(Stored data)
-*-*-

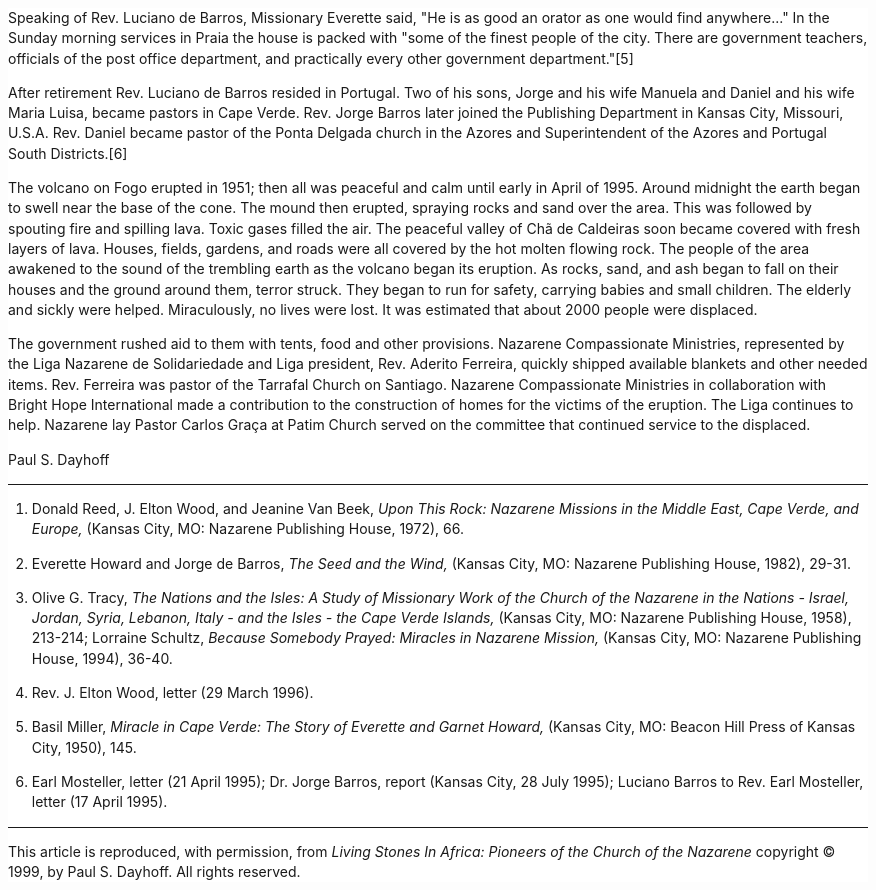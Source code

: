 Speaking of Rev. Luciano de Barros, Missionary Everette said, "He is as good an orator as one would find anywhere..." In the Sunday morning services in Praia the house is packed with "some of the finest people of the city. There are government teachers, officials of the post office department, and practically every other government department."[5]

After retirement Rev. Luciano de Barros resided in Portugal. Two of his sons, Jorge and his wife Manuela and Daniel and his wife Maria Luisa, became pastors in Cape Verde. Rev. Jorge Barros later joined the Publishing Department in Kansas City, Missouri, U.S.A. Rev. Daniel became pastor of the Ponta Delgada church in the Azores and Superintendent of the Azores and Portugal South Districts.[6]

The volcano on Fogo erupted in 1951; then all was peaceful and calm until early in April of 1995. Around midnight the earth began to swell near the base of the cone. The mound then erupted, spraying rocks and sand over the area. This was followed by spouting fire and spilling lava. Toxic gases filled the air. The peaceful valley of Chã de Caldeiras soon became covered with fresh layers of lava. Houses, fields, gardens, and roads were all covered by the hot molten flowing rock. The people of the area awakened to the sound of the trembling earth as the volcano began its eruption. As rocks, sand, and ash began to fall on their houses and the ground around them, terror struck. They began to run for safety, carrying babies and small children. The elderly and sickly were helped. Miraculously, no lives were lost. It was estimated that about 2000 people were displaced.

The government rushed aid to them with tents, food and other provisions. Nazarene Compassionate Ministries, represented by the Liga Nazarene de Solidariedade and Liga president, Rev. Aderito Ferreira, quickly shipped available blankets and other needed items. Rev. Ferreira was pastor of the Tarrafal Church on Santiago. Nazarene Compassionate Ministries in collaboration with Bright Hope International made a contribution to the construction of homes for the victims of the eruption. The Liga continues to help. Nazarene lay Pastor Carlos Graça at Patim Church served on the committee that continued service to the displaced.

Paul S. Dayhoff

---

1. Donald Reed, J. Elton Wood, and Jeanine Van Beek, *Upon This Rock: Nazarene Missions in the Middle East, Cape Verde, and Europe,* (Kansas City, MO: Nazarene Publishing House, 1972), 66.

2. Everette Howard and Jorge de Barros, *The Seed and the Wind,* (Kansas City, MO: Nazarene Publishing House, 1982), 29-31.

3. Olive G. Tracy, *The Nations and the Isles: A Study of Missionary Work of the Church of the Nazarene in the Nations - Israel, Jordan, Syria, Lebanon, Italy - and the Isles - the Cape Verde Islands,* (Kansas City, MO: Nazarene Publishing House, 1958), 213-214;  Lorraine Schultz, *Because Somebody Prayed: Miracles in Nazarene Mission,* (Kansas City, MO: Nazarene Publishing House, 1994), 36-40.

4. Rev. J. Elton Wood, letter (29 March 1996).

5. Basil Miller, *Miracle in Cape Verde: The Story of Everette and Garnet Howard,* (Kansas City, MO: Beacon Hill Press of Kansas City, 1950), 145.

6. Earl Mosteller, letter (21 April 1995); Dr. Jorge Barros, report (Kansas City, 28 July 1995); Luciano Barros to Rev. Earl Mosteller, letter (17 April 1995).

---

This article is reproduced, with permission, from *Living Stones In Africa: Pioneers of the Church of the Nazarene* copyright &copy; 1999, by Paul S. Dayhoff.  All rights reserved.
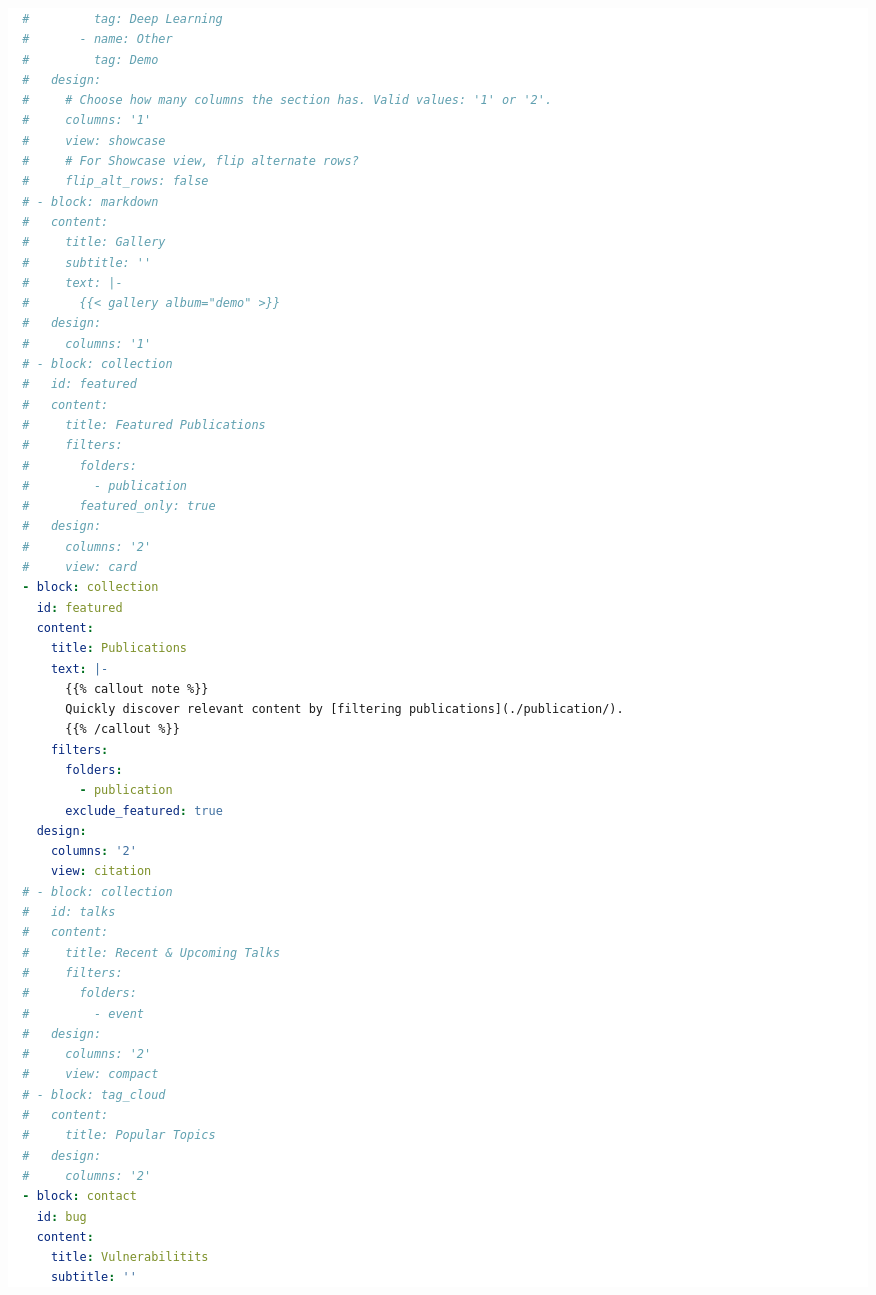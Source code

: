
 ```yaml
  #         tag: Deep Learning
  #       - name: Other
  #         tag: Demo
  #   design:
  #     # Choose how many columns the section has. Valid values: '1' or '2'.
  #     columns: '1'
  #     view: showcase
  #     # For Showcase view, flip alternate rows?
  #     flip_alt_rows: false
  # - block: markdown
  #   content:
  #     title: Gallery
  #     subtitle: ''
  #     text: |-
  #       {{< gallery album="demo" >}}
  #   design:
  #     columns: '1'
  # - block: collection
  #   id: featured
  #   content:
  #     title: Featured Publications
  #     filters:
  #       folders:
  #         - publication
  #       featured_only: true
  #   design:
  #     columns: '2'
  #     view: card
  - block: collection
    id: featured
    content:
      title: Publications
      text: |-
        {{% callout note %}}
        Quickly discover relevant content by [filtering publications](./publication/).
        {{% /callout %}}
      filters:
        folders:
          - publication
        exclude_featured: true
    design:
      columns: '2'
      view: citation
  # - block: collection
  #   id: talks
  #   content:
  #     title: Recent & Upcoming Talks
  #     filters:
  #       folders:
  #         - event
  #   design:
  #     columns: '2'
  #     view: compact
  # - block: tag_cloud
  #   content:
  #     title: Popular Topics
  #   design:
  #     columns: '2'
  - block: contact
    id: bug
    content:
      title: Vulnerabilitits
      subtitle: ''
```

-*-*-

Transcribe exactly the lines that run from the first line of the records above through the line with "After retirement Rev.", and include both of those lines; pictures stay out.

**Exercise answer**:
Source code

: Speaking of Rev. Luciano de Barros, Missionary Everette said, "He is as good an orator as one would find anywhere..." In the Sunday morning services in Praia the house is packed with "some of the finest people of the city. There are government teachers, officials of the post office department, and practically every other government department."[5]

After retirement Rev. Luciano de Barros resided in Portugal. Two of his sons, Jorge and his wife Manuela and Daniel and his wife Maria Luisa, became pastors in Cape Verde. Rev. Jorge Barros later joined the Publishing Department in Kansas City, Missouri, U.S.A. Rev. Daniel became pastor of the Ponta Delgada church in the Azores and Superintendent of the Azores and Portugal South Districts.[6]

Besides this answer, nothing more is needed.